Dating my former therapist
I sometimes believe (or just "want" to believe) that she "may" have a crush on me... But those are just my thoughts - which are fuzzy from all of these wonderful feelings. I can't imagine how "erotic tension" could be a helpful (much less necessary) element in therapy! So yeah, my crush over her is my dirty little secret, and whether she knows or not... Hopefully that day will never come, and if it does, hopefully I can just discreetly pinch my leg really hard :) I had to laugh hard reading this. Still, I got here because, well, I have just had an appointment and had some thoughts that I knew were counterproductive, so I Googled "crush on therapist". art ID=071001_crush_on_my_therapist Anyhow, I totally agree with just about all you said, especially the part about preferring her professional help than her booty.I am 45 and have been seeing a female therapist for about 5 months. Tough luck to them both for being so good at there jobs.“We really don’t talk very much about sex.” “You go see a shrink, and you don’t talk about sex? How you can you not end up talking about sex when you’re talking about your mother? Even if it’s only fifteen bucks, you’re still a very busy woman, and you have to travel to get to this appointment, make space in your life, make space in your head, and what you’re doing is sitting there, inventing this entirely constructed character, so that this guy who you otherwise do not know will think of you a certain way and offer you—what? That he’ll sign the piece of paper that you’re not nuts? He’s got to sign the paper that says I nuts, or else I can’t come back after twenty visits.” “Oh, that’s gorgeous. I can see that this whole therapy thing is doing you a lot of good already.” “Stop. I’m spitting out my coffee, and if I get it on my shirt I’ll have to change before I go to today’s session.” “Oh, because you can’t go in looking like a person, right?I bet you dress up, put on a little bit of makeup, choose your earrings carefully?I left that day feeling better, but I know there are still unresolved issues there for me because it's been over a year and I still think about him almost daily. I've sent small notes, cards to give updates (and our yearly holiday letter) and he's written back, letting me know that I can always write but we're not in the therapeutic relationship anymore, recommending books, etc...

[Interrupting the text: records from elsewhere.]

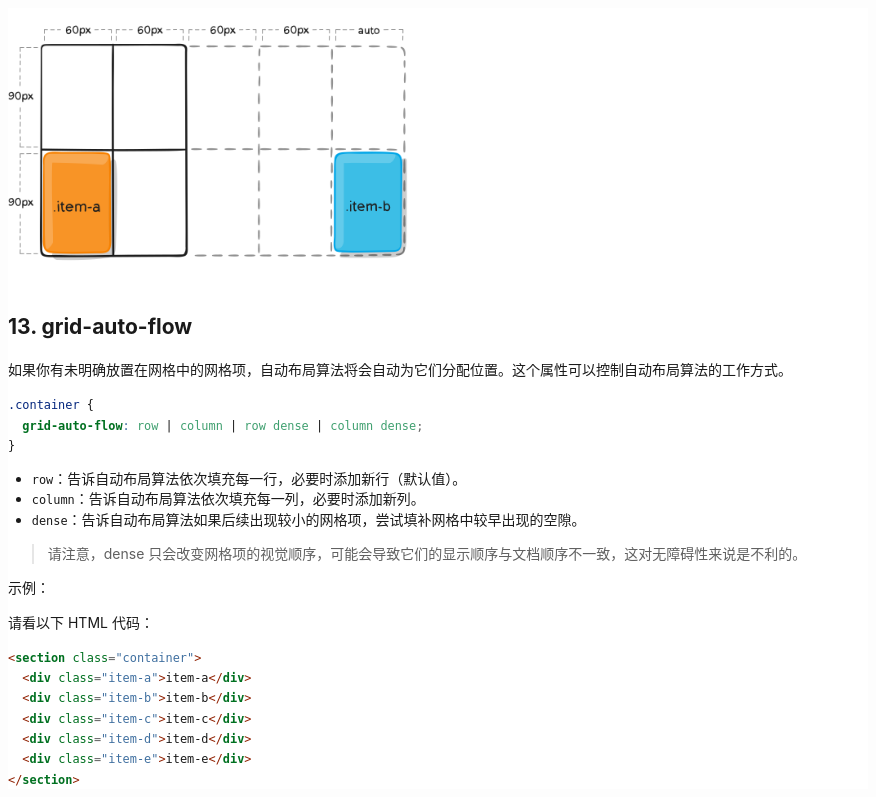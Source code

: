 <img src="./imgs/grid-auto-columns-rows-03.svg" width="400"/>

## 13. grid-auto-flow

如果你有未明确放置在网格中的网格项，自动布局算法将会自动为它们分配位置。这个属性可以控制自动布局算法的工作方式。

```css
.container {
  grid-auto-flow: row | column | row dense | column dense;
}
```

- `row`：告诉自动布局算法依次填充每一行，必要时添加新行（默认值）。
- `column`：告诉自动布局算法依次填充每一列，必要时添加新列。
- `dense`：告诉自动布局算法如果后续出现较小的网格项，尝试填补网格中较早出现的空隙。

> 请注意，dense 只会改变网格项的视觉顺序，可能会导致它们的显示顺序与文档顺序不一致，这对无障碍性来说是不利的。

示例：

请看以下 HTML 代码：

```html
<section class="container">
  <div class="item-a">item-a</div>
  <div class="item-b">item-b</div>
  <div class="item-c">item-c</div>
  <div class="item-d">item-d</div>
  <div class="item-e">item-e</div>
</section>
```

The first termination went terribly, in my mind, because it just didn't feel right.
lol Fortunately, our sessions haven't gone to the sexual theme at all.
Nevertheless, just to be on the safe side, I always "clear the pipes" on the days I have appointments, if you catch my drift. I sometimes fantasize she might have a crush too, but if she did, I am pretty sure she has the skills and associate support to deal with it.

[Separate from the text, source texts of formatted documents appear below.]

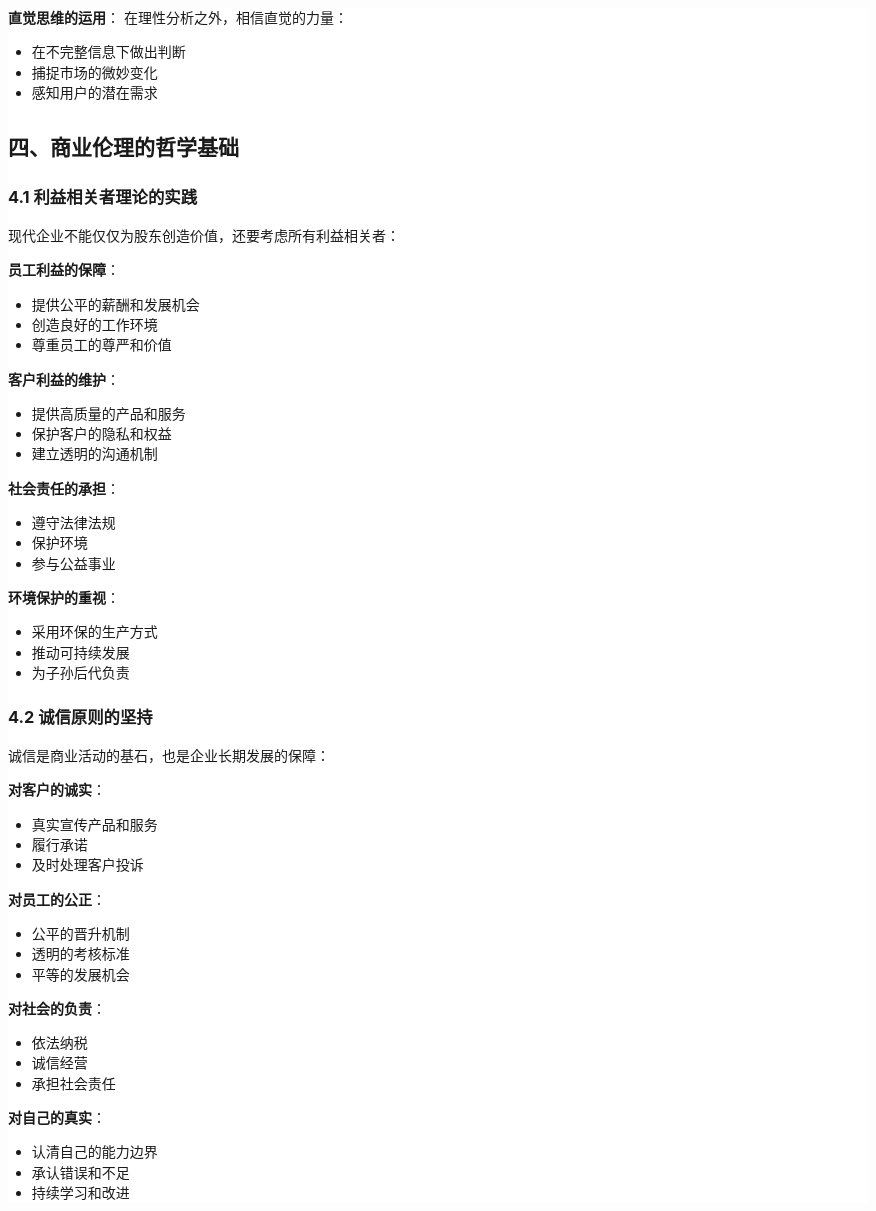 **直觉思维的运用**：
在理性分析之外，相信直觉的力量：
- 在不完整信息下做出判断
- 捕捉市场的微妙变化
- 感知用户的潜在需求

## 四、商业伦理的哲学基础

### 4.1 利益相关者理论的实践

现代企业不能仅仅为股东创造价值，还要考虑所有利益相关者：

**员工利益的保障**：
- 提供公平的薪酬和发展机会
- 创造良好的工作环境
- 尊重员工的尊严和价值

**客户利益的维护**：
- 提供高质量的产品和服务
- 保护客户的隐私和权益
- 建立透明的沟通机制

**社会责任的承担**：
- 遵守法律法规
- 保护环境
- 参与公益事业

**环境保护的重视**：
- 采用环保的生产方式
- 推动可持续发展
- 为子孙后代负责

### 4.2 诚信原则的坚持

诚信是商业活动的基石，也是企业长期发展的保障：

**对客户的诚实**：
- 真实宣传产品和服务
- 履行承诺
- 及时处理客户投诉

**对员工的公正**：
- 公平的晋升机制
- 透明的考核标准
- 平等的发展机会

**对社会的负责**：
- 依法纳税
- 诚信经营
- 承担社会责任

**对自己的真实**：
- 认清自己的能力边界
- 承认错误和不足
- 持续学习和改进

I just want to say thanks to everyone that posted because the laughter I received from reading this was "very" therapeutic.
Your comments and input also put me at ease with my own crushlike experience with my therapist. Would do it over but would try to keep laughing to a minumum sometimes.
Search for dating my former therapist:
I'm happily married, but part of my heart still belongs to him. For the sake of your marriage and sanity, I think you should just try to move on and forget him.